When you are changing culture from within culture, there's always some corpus mixtum goin' on in what you do.
To be honest, one of the cultures that may be most impacted by the necessary transition from fossil fuels is the national conference culture. Big, national-level events and conclaves? The endless travel for meetings and trainings that defines modern era business and associational life? Twenty years from now, those will be harder to pull off. When fuel is increasingly scarce and travel becomes inordinately expensive, they'll fade, because you cannot have industrial-age conferences without cheap energy.
Those events and the ease of travel they require are as much a creature of the fossil fuel era as the Hellcat.
Both have their pleasures. The Hellcat's basso rumble pouring through an open sunroof with the cool air of a southern summer night, the car filled with friends and music and the sweet smell of honeysuckle? That's not an evil thing, of itself. The face-to-face with a far-away colleague, renewed once again as you gather from across the continent to share common faith and purpose with thousands of others in a great big PresbyCon? That's not evil, either.

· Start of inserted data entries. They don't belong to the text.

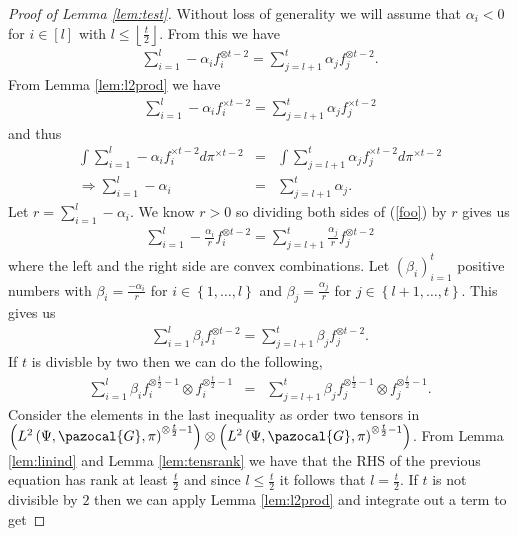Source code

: \documentclass[aos]{imsart}
\def\l{\left}
\def\r{\right}
\def\sG{\pazocal{G}}
\theoremstyle{plain}
\theoremstyle{defintion}
\begin{document}
\begin{proof}[Proof of Lemma \ref{lem:test}]
		Without loss of generality we will assume that $\alpha_i<0$ for $i\in \left[ l \right]$ with $l\le \l\lfloor \frac{t}{2}\r\rfloor$. From this we have 
		\begin{eqnarray}\label{foo}
			\sum_{i=1}^{l}-\alpha_i f_i^{\otimes t-2}=\sum_{j=l+1}^{t}\alpha_j f_j^{\otimes t-2}.
		\end{eqnarray}
		From Lemma \ref{lem:l2prod} we have
		\begin{eqnarray*}
			\sum_{i=1}^{l}-\alpha_i f_i^{\times t-2}=\sum_{j=l+1}^{t}\alpha_j f_j^{\times t-2}
		\end{eqnarray*}
		and thus
		\begin{eqnarray*}
			\int \sum_{i=1}^{l}-\alpha_i f_i^{\times t-2} d\pi^{\times t-2 }&=&\int \sum_{j=l+1}^{t}\alpha_j f_j^{\times t-2}d\pi^{\times t-2 }\\
			\Rightarrow \sum_{i=1}^{l}-\alpha_i &=&\sum_{j=l+1}^{t}\alpha_j.
		\end{eqnarray*}
		Let $r=\sum_{i=1}^{l}-\alpha_i$. We know $r >0$ so dividing both sides of (\ref{foo}) by $r$ gives us
		\begin{eqnarray*}
			\sum_{i=1}^{l}-\frac{\alpha_i}{r} f_i^{\otimes t-2}=\sum_{j=l+1}^{t}\frac{\alpha_j}{r} f_j^{\otimes t-2}
		\end{eqnarray*}
		where the left and the right side are convex combinations. Let $\left( \beta_i \right)_{i=1}^{t}$ positive numbers with $\beta_i = \frac{-\alpha_i}{r}$ for $i \in \left\{ 1,\ldots,l \right\}$ and $\beta_j = \frac{\alpha_j}{r}$ for $j\in \left\{ l+1,\ldots,t \right\}$. This gives us
		\begin{eqnarray*}
			\sum_{i=1}^{l}\beta_i f_i^{\otimes t-2}=\sum_{j=l+1}^{t}\beta_j f_j^{\otimes t-2}.
		\end{eqnarray*}
		If $t$ is divisble by two then we can do the following,
		\begin{eqnarray*}
			\sum_{i=1}^{l} \beta_i f_i^{\otimes \frac{t}{2}-1}\otimes f_i^{\otimes \frac{t}{2}-1}&=&\sum_{j=l+1}^{t}\beta_j f_j^{\otimes \frac{t}{2}-1}\otimes f_j^{\otimes \frac{t}{2}-1}.
		\end{eqnarray*}
		Consider the elements in the last inequality as order two tensors in $\left( {L^2\left( \Psi, \sG, \pi \right)}^{\otimes \frac{t}{2}-1} \right)\otimes \left( {L^2\left( \Psi, \sG, \pi \right)}^{ \otimes \frac{t}{2}-1} \right)$. From Lemma \ref{lem:linind} and Lemma \ref{lem:tensrank} we have that the RHS of the previous equation has rank at least $\frac{t}{2}$ and since $l\le \frac{t}{2}$ it follows that $l=\frac{t}{2}$.
		If $t$ is not divisible by $2$ then we can apply Lemma \ref{lem:l2prod} and integrate out a term to get


\end{proof}
\end{document}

But neither takes environmental impact significantly into consideration. Neither is ultimately sustainable.
This may not be a bad thing, although it'll force some changes. The church, I am convinced, will become once again more local. Our pattern of creating relationships will change. Where they are national in scope, they'll be driven by lower energy net-mediated conversation, or will take into account the longer travel times and throughput costs of renewable-sustainable energy transportation.
And cars will change, as they'll have to. They'll become more efficient. We'll turn to other, more efficient forms for moving large numbers of human beings.
We have to, or this ride 'round the sun on this sweet little world is going to start getting as warm, as, well, that place we're all hoping to avoid.